State’s restroom rule respects the privacy of all

Usually a wave of the hand and a polite “no, thank you,” is enough to let those gathering signatures for an initiative petition know that you’re not interested in signing.

Joseph Backholm, director of the Family Policy Institute of Washington and spokesman for Initiative 1515, has told his signature gathers to be more persuasive. Initiative 1515 would repeal the state law adopted through a rule-making process by the state Human Rights Commission last year that allows transgender individuals to use the bathroom or changing facility of their sexual identity rather than the gender of their birth.

In audio recordings, Backholm advises male signature gatherers:

“For the gentlemen, what I would encourage you to do, if you are so bold and to make the point, take your petition and stand outside the women’s restroom at the mall. If any of the women don’t want to sign it, just go ahead and follow them in. Maybe this will be a better time to sign our little petition, and we can make the point that way.”

Since the recording went public, Backholm has said the comment was “kind of a dumb joke,” but done to make a point.

We don’t see the humor in “gentlemen” harassing women entering a restroom. And we don’t see Backholm’s point.

But then we don’t see the point of I-1515, which is attempting to secure at least 246,000 signatures of registered voters by July 8 to make the ballot in 2017.

The rule that I-1515 would overturn puts into practice the law that the Legislature passed in 2006 prohibiting discrimination based on sexual orientation and gender identity. Following a process that included four public hearings and opportunities for written comment on the draft rules, the Human Right’s Commission’s antidiscrimination rules took effect at the end of December.

The rule makes official a practice that has been commonplace in schools and in the public to accommodate the privacy of transgender people, as the privacy of all is respected. Several school districts in Snohomish County had policies in place to accommodate transgender students, even before the federal Department of Education issued a recent directive asking all school districts to provide for transgender students. Some districts, in addition to gender-specific restrooms and locker facilities, are offering gender-neutral facilities for those who prefer that option.

I-1515 isn’t the only challenge to the new rule. As recently reported by The Herald’s Jerry Cornfield, the state’s little-used Joint Administrative Rules Review Committee is hearing a request to suspend the law from 29 members of the state House Republican Caucus, including several Snohomish County lawmakers. The request followed unsuccessful attempts during the last year’s legislative session to repeal the law. But with the committee split between four Democrats and four Republicans, no action is expected.

There’s no need to repeal the rule. The voyeurism and harassment that opponents of the rule fear already are illegal and can appropriately be addressed by law enforcement, just as they might question a male signature gatherer chasing a woman into a restroom.

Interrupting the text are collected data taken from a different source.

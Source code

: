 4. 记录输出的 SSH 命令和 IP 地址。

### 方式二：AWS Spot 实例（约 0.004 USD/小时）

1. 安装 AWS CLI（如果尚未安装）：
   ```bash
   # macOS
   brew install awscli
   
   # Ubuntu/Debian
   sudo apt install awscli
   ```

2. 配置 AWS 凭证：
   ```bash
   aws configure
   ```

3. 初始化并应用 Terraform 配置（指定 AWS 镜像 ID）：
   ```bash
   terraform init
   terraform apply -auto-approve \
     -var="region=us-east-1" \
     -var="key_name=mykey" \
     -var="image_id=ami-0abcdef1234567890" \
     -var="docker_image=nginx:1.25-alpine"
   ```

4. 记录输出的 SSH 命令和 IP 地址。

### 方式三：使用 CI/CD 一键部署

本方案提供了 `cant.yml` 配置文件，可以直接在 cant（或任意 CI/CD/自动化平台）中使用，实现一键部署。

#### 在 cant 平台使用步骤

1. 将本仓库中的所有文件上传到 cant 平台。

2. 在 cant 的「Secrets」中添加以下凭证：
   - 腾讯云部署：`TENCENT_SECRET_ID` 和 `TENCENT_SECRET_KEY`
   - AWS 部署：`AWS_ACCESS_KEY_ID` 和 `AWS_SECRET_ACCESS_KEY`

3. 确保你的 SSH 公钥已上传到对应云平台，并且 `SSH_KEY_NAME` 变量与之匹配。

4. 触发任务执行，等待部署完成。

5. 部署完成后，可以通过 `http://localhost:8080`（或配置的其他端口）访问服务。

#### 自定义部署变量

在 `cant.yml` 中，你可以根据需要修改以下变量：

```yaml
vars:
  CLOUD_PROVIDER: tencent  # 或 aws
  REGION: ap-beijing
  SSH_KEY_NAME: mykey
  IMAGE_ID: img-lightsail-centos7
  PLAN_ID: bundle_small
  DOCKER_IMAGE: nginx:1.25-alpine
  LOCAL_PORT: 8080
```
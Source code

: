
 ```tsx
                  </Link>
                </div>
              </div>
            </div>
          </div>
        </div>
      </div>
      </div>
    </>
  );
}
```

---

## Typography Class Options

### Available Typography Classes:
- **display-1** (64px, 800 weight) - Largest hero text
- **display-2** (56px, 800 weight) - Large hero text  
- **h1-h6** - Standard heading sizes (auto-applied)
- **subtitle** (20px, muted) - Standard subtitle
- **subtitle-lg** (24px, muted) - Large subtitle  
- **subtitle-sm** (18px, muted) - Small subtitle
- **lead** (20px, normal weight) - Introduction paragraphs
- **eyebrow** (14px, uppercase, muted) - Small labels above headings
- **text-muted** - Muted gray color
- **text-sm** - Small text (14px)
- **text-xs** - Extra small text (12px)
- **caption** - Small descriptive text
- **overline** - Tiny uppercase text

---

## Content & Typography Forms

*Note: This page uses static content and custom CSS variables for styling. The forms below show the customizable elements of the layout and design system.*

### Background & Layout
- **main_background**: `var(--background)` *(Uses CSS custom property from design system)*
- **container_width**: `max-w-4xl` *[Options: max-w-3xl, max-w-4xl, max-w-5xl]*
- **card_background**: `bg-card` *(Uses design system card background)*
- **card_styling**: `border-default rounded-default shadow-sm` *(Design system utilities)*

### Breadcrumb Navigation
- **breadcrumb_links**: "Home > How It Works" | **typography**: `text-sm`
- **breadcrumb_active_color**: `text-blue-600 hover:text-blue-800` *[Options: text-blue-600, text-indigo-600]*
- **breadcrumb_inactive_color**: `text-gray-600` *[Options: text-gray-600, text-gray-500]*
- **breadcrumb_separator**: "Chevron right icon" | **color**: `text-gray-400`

Scrapping the current rule is more than unnecessary; it could result in an increase of incidents of discrimination and harassment of transgender people and leave the state open to legal and economic problems, including the boycotts that North Carolina and other states now are experiencing after their legislatures passed laws that mandated transgender people use only the restrooms that conform to the gender they were born with.

For years, most transgender people have been using the restrooms of their gender identity, typically without incident. There’s no reason for that not to continue.

All it takes is some shared respect for all and the etiquette our parents taught us. You know: MYOB.